INPUT RECORDS section start

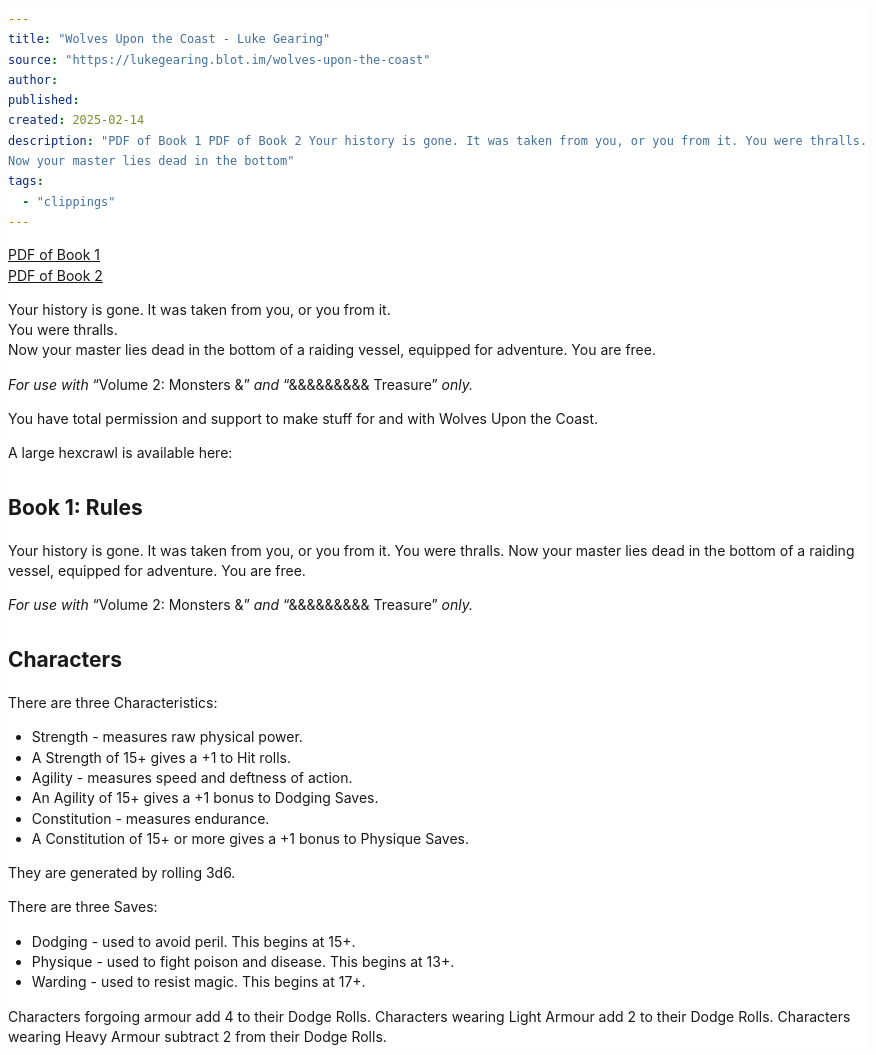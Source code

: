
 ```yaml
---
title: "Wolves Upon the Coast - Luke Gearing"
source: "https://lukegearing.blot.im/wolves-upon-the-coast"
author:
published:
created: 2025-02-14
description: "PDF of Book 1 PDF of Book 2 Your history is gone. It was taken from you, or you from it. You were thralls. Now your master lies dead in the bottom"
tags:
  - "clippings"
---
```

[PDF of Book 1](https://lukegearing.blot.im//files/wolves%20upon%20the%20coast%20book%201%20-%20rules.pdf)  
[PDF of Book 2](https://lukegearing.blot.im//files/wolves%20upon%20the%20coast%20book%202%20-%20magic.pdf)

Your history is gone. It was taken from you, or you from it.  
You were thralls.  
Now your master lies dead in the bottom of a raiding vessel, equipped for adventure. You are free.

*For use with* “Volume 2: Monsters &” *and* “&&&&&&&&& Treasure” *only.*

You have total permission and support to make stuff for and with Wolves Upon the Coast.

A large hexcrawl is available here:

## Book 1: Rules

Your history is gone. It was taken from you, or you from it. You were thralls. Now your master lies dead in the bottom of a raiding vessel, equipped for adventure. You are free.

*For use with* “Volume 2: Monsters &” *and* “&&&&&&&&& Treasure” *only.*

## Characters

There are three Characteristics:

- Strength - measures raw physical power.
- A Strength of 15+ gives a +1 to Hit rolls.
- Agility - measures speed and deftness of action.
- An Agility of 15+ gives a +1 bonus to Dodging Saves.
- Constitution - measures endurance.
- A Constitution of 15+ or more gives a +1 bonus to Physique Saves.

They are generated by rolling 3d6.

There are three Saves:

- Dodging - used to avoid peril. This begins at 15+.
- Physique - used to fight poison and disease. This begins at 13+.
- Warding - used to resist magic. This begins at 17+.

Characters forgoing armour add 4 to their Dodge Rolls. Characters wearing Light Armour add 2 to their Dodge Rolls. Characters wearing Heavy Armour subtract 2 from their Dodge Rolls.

INPUT RECORDS section end

### WHAT IS NEEDED
Return only the lines of the records in which the string "equipped" appears.

### WRITTEN ANSWER
Now your master lies dead in the bottom of a raiding vessel, equipped for adventure. You are free.
Your history is gone. It was taken from you, or you from it. You were thralls. Now your master lies dead in the bottom of a raiding vessel, equipped for adventure. You are free.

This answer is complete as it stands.